The Transportation Fairness Alliance appears to be the latest public relations front coordinated by oil and gas interests to fight the electrification of the transportation system, which is now the largest source of U.S. greenhouse gas emissions. According to the IEA, electric vehicle sales “could reach a record share of the overall car market this year.” For companies that produce and refine gasoline (and ethanol), this trend is undoubtedly concerning.

Even disregarding the environmental advantages of eliminating tailpipe emissions, electric vehicles have an inherent economic advantage — eliminating consumer spending on gasoline — that will likely ensure the electrification trend continues. 

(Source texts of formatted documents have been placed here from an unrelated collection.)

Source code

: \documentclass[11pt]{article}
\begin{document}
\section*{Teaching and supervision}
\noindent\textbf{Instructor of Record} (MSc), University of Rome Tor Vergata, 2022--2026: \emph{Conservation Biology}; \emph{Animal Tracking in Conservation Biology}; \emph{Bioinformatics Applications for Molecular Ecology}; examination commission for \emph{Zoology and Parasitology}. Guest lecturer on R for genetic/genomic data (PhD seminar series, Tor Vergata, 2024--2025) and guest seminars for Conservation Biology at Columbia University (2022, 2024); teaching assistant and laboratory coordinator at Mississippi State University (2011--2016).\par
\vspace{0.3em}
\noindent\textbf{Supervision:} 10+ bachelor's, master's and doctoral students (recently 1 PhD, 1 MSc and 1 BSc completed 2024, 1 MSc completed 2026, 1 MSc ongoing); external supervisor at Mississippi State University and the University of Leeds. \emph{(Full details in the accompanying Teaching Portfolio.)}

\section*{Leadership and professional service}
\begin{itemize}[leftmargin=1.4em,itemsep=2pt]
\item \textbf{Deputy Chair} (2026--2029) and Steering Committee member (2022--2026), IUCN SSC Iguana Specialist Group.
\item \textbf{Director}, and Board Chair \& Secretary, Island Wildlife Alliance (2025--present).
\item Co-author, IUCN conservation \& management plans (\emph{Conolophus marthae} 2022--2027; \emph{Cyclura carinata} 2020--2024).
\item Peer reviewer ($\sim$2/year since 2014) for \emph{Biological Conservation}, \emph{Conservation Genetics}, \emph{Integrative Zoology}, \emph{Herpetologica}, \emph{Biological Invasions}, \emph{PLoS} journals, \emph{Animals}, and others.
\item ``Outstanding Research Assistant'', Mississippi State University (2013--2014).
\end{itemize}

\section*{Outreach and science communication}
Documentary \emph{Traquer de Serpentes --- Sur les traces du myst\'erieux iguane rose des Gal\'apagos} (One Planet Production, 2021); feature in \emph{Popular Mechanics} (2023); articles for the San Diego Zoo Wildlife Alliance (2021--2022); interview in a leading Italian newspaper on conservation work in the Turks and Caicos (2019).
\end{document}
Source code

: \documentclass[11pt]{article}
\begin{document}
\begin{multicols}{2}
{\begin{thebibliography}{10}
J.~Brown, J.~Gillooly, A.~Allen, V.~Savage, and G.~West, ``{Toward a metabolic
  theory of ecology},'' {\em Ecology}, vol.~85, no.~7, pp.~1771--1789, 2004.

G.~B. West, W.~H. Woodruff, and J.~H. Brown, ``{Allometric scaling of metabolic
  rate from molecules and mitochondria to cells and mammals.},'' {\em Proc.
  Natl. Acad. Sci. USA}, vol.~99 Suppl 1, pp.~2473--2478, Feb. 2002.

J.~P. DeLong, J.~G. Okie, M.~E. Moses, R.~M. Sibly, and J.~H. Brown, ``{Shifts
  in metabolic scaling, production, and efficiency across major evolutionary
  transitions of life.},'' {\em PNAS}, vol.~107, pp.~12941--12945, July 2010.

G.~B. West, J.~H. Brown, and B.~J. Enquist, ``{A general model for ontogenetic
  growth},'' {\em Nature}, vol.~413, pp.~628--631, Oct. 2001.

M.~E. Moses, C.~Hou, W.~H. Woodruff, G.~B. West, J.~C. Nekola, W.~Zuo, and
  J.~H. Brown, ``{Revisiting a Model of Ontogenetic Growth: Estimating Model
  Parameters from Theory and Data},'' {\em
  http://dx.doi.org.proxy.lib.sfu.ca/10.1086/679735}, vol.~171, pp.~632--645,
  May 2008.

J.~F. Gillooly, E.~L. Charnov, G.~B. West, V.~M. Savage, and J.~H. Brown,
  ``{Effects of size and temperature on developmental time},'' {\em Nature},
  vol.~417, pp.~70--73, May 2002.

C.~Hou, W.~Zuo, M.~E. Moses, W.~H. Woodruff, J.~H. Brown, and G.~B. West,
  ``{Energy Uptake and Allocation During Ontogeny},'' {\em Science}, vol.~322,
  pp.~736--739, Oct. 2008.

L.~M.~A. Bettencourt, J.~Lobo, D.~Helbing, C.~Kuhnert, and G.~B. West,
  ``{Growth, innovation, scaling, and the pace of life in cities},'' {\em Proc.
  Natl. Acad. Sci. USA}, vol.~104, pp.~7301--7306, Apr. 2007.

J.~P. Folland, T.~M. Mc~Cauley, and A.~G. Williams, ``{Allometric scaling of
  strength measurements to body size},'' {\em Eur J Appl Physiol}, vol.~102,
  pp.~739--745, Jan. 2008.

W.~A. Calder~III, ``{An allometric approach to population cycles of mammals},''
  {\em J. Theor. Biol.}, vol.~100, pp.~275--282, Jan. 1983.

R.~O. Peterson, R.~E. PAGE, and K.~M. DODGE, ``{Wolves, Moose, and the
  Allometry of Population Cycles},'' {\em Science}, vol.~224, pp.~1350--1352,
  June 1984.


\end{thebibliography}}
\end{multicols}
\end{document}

“People are fed up with instability,” said Max Baumhefner, senior attorney at the Natural Resources Defense Council (NRDC) who focuses on clean energy and electric transportation. “Gas prices are down now, but we all know they will shoot up. We just don’t know when. In contrast, driving on electricity is the cost equivalent of driving on dollar-a-gallon gasoline and it’s been that way for the last 30 years.” 

“All the growth in transportation is being eaten by electricity,” Harry Benham, chairman of Ember-Climate, a British energy transition think tank, recently told Reuters. “Oil and gas companies have got no ability to defeat electricity as a transport fuel.”

But as the emergence of the Transportation Fairness Alliance indicates, they surely are going to try.